Exercise prompt
Using the listing, work out the number of lines where "Spring" shows up, and answer with that number alone.

Material provided
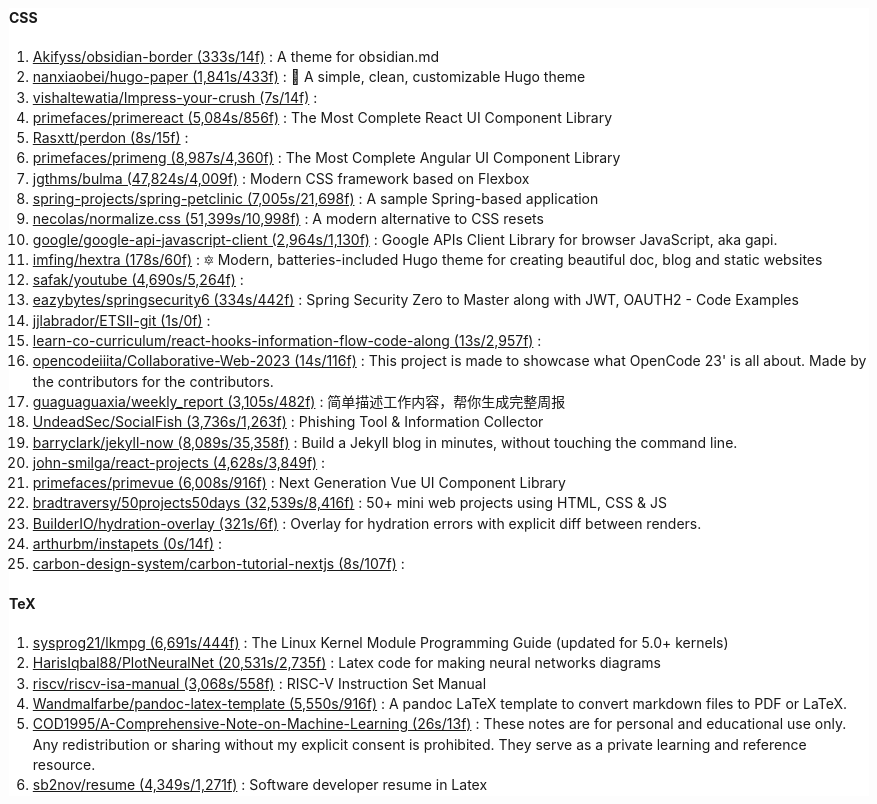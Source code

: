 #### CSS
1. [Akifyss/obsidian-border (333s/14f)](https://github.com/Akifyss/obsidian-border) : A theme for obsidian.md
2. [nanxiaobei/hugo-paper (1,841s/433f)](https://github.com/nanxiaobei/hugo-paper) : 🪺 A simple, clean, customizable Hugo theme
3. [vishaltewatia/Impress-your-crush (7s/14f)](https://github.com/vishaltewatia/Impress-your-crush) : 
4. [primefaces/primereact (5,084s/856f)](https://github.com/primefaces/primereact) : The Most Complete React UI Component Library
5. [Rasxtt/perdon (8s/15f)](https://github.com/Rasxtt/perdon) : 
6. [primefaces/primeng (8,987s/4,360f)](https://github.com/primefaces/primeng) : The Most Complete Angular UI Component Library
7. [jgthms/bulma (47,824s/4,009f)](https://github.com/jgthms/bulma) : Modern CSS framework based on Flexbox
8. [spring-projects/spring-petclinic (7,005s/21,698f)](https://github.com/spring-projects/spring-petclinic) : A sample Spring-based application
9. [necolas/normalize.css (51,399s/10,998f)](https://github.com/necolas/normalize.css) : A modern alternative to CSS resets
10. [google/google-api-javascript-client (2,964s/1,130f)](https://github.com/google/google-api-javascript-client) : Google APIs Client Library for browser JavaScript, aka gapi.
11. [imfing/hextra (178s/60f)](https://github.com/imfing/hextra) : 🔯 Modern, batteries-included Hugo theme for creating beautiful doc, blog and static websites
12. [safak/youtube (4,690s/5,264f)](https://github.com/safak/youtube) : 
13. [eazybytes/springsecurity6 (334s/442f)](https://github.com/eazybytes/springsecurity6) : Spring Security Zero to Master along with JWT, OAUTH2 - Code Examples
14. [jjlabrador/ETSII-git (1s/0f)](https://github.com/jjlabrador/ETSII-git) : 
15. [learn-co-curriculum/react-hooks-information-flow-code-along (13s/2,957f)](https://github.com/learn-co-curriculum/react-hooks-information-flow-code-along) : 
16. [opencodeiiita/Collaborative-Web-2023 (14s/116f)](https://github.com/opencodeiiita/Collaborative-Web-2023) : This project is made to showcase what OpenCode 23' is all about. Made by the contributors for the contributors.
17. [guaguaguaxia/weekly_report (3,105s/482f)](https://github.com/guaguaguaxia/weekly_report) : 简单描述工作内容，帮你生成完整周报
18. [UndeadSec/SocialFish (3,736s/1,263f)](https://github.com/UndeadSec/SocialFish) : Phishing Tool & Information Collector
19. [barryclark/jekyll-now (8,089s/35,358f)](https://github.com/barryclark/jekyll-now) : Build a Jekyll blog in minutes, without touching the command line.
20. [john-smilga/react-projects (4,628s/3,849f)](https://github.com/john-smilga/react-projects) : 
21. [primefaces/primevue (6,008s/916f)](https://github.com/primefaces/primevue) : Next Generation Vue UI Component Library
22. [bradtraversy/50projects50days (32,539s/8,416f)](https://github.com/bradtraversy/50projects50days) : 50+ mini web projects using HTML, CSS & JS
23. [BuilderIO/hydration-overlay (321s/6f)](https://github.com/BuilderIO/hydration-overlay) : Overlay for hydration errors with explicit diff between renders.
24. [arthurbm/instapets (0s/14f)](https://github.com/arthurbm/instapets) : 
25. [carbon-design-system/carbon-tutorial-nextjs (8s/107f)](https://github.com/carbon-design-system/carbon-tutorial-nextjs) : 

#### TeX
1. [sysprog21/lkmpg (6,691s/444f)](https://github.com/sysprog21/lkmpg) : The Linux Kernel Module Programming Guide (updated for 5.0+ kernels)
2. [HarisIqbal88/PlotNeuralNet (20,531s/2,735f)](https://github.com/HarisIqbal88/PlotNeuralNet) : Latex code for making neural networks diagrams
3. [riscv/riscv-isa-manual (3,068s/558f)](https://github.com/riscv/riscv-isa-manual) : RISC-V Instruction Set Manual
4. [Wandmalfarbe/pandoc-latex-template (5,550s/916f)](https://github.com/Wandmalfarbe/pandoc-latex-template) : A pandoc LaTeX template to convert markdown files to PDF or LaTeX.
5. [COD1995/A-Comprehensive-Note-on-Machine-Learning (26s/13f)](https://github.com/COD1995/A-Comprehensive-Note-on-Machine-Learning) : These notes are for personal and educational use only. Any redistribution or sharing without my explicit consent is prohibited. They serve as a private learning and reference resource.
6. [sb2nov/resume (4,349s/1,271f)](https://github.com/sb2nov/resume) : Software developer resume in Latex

--

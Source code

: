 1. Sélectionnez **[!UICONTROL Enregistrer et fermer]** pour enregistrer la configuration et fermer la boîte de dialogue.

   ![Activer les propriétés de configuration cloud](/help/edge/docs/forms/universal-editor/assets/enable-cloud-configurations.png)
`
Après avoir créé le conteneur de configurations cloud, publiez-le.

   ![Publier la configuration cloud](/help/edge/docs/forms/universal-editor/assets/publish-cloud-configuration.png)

Task result
2